Schwäbische Zeitung (Friedrichshafen)
Meilensteine der Kammermusik erklingen
Ungewöhnliches Trio spielt Schuberts Klaviertrios
LANGENARGEN - Von einer deutlichen Steigerung der Besucherzahlen hat Peter Vogel, der künstlerische Leiter der Langenargener Schlosskonzerte, beim ersten Winterkonzert dieses Jahres berichtet. Die 2016 begonnene Ausweitung der Schlosskonzerte auf Winter und Frühjahr trägt bereits Früchte.
Ein besonderer Konzertabend war es am Donnerstag für die zahlreichen Besucher, aber auch für Peter Vogel selbst, denn die Musiker hat er selbst zum Trio zusammengeführt. Üblicherweise lernen sich Kammermusiker beim Studium kennen, gründen eine Formation und wachsen zusammen. Der ukrainische Geiger Andrej Bielow, 1981 geboren, der russische Cellist Alexey Stadler, 1991 geboren, und der türkisch-amerikanische Pianist Özgür Aydin, 1972 geboren, wären auf diese Weise nie zusammengekommen, trennen sie doch jeweils zehn Jahre. Doch Vogel hat ihre Virtuosität, ihre Sensibilität und ihren Tiefgang beobachtet, ihre Konzerte haben die Zuhörer mitgerissen. So kam der Gedanke, die drei, die sich nur flüchtig kannten, zum Trio zu animieren. Erstmals spielten sie mit überwältigendem Erfolg beim Konstanzer Musikfestival 2017, jetzt konnte Vogel sie erneut zusammen einzuladen. Am Vortag war Özgür Aydin aus San Diego zurückgekommen, einen Tag lang haben sie zusammen geprobt und nun ein Konzert der Extraklasse geboten.

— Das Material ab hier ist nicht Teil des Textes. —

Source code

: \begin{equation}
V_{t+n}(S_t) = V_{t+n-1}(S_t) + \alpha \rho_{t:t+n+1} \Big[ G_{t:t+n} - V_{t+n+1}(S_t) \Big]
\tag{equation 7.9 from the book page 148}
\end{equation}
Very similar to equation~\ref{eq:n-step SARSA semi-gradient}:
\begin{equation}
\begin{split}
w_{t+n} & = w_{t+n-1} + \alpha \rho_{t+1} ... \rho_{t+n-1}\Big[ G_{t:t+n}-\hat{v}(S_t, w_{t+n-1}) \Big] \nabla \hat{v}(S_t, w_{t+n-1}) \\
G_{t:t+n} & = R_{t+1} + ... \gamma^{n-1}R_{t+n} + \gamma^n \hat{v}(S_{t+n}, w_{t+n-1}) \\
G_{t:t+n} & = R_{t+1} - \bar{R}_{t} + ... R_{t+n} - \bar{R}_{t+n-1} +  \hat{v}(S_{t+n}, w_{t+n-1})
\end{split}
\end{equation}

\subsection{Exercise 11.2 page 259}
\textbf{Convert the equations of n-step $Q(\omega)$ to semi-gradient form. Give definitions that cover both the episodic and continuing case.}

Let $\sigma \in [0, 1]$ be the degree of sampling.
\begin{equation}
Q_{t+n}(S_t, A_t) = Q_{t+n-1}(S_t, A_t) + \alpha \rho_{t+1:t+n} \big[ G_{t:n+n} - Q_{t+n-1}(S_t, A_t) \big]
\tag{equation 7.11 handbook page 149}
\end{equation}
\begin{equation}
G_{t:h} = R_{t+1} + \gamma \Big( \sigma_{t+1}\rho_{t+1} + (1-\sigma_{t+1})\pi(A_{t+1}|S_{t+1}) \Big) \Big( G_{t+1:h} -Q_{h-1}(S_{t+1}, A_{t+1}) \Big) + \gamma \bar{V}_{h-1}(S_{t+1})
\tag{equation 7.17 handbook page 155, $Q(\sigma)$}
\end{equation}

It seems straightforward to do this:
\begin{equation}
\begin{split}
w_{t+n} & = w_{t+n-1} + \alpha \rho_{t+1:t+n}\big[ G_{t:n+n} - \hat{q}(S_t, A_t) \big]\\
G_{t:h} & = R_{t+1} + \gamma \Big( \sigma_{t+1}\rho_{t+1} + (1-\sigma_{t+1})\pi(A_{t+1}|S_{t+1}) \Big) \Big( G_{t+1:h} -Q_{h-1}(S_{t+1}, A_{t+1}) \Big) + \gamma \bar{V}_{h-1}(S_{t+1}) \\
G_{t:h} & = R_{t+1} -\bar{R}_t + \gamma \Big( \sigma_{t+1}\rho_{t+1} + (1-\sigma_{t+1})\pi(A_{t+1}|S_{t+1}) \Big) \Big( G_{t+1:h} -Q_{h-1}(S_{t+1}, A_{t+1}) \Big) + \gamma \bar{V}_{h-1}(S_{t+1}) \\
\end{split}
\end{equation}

Ungewöhnlich war das Programm mit „Meilensteinen der Kammermusik“, wie Vogel sagte. Franz Schuberts Klaviertrios B-Dur op. 99 und Es-dur op. 100 zählen zu seinen letzten und reifsten Werken, tief bewegende Werke von klassischer Meisterschaft, von dramatischer Gewalt und zugleich die lyrische Sprache der Romantik sprechend. Eine Herausforderung sei es für sie, beide Werke an einem Abend zu spielen, bekannte Alexey Stadler. Unglaublich sei, dass ein 35-Jähriger diese Vision entworfen hatte. Und er zeigte, mit dem Cello überm Knie, wie er in Schweden das Volkslied gehört hatte, das Schubert im Es-Dur-Trio aufgenommen hat.
Spielfreude und Gestaltungswille kennzeichneten das meisterliche Spiel. Blicke trafen sich, die Spieler begeisterten solistisch wie als Einheit. Gleich im ersten Klaviertrio erlebte man im Kopfsatz eine Frische, als sei es die Uraufführung eines Komponisten, der lyrischer Romantiker und junger Wilder zugleich ist.
Volkstümlich, liedhaft, überschäumend fröhlich und lyrisch versonnen war das B-Dur Trio mit traumschönem Musizieren im Andante und neckisch hüpfendem Miteinander im Scherzo. Innige Lyrik und unvermittelte Ausbrüche dramatischer Wucht stießen im Schlusssatz aufeinander.
In tief verinnerlichtem Spiel zog das Klaviertrio Es-Dur mit seinen zwingenden Kontrasten von aufgewühlter Dynamik und sehnsuchtsvoller Wehmut vorüber. „Als Seufzer, der sich bis zur Herzensangst steigern möchte“charakterisierte Schumann das zwischen Wehmut und Resignation schwankende Andante.
Als sei alles nur ein böser Traum gewesen, kam unerwartet unbeschwert und mit leichtem Sinn das Scherzando daher. In spannungsvollem Wettlauf genoss man die Spieler bis zum furiosen Finale.